*Saved entries*.
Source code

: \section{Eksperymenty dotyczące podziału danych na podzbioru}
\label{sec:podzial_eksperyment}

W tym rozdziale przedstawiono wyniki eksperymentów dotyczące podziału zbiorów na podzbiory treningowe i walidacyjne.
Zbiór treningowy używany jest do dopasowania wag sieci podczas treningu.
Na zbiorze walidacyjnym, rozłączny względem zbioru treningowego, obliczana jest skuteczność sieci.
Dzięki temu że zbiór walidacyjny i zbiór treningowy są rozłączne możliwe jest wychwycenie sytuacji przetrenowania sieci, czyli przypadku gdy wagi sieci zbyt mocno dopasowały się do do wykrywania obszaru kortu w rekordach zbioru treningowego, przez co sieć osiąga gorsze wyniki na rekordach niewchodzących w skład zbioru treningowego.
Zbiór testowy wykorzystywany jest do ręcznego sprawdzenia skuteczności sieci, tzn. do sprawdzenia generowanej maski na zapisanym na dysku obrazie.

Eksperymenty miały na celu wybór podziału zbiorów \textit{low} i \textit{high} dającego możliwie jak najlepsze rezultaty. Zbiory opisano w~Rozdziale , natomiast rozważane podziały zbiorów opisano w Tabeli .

*Your goal*.
Output all of the data in full, exactly as given.

*Result*.
Source code

: \section{Eksperymenty dotyczące podziału danych na podzbioru}
\label{sec:podzial_eksperyment}

W tym rozdziale przedstawiono wyniki eksperymentów dotyczące podziału zbiorów na podzbiory treningowe i walidacyjne.
Zbiór treningowy używany jest do dopasowania wag sieci podczas treningu.
Na zbiorze walidacyjnym, rozłączny względem zbioru treningowego, obliczana jest skuteczność sieci.
Dzięki temu że zbiór walidacyjny i zbiór treningowy są rozłączne możliwe jest wychwycenie sytuacji przetrenowania sieci, czyli przypadku gdy wagi sieci zbyt mocno dopasowały się do do wykrywania obszaru kortu w rekordach zbioru treningowego, przez co sieć osiąga gorsze wyniki na rekordach niewchodzących w skład zbioru treningowego.
Zbiór testowy wykorzystywany jest do ręcznego sprawdzenia skuteczności sieci, tzn. do sprawdzenia generowanej maski na zapisanym na dysku obrazie.

Eksperymenty miały na celu wybór podziału zbiorów \textit{low} i \textit{high} dającego możliwie jak najlepsze rezultaty. Zbiory opisano w~Rozdziale , natomiast rozważane podziały zbiorów opisano w Tabeli .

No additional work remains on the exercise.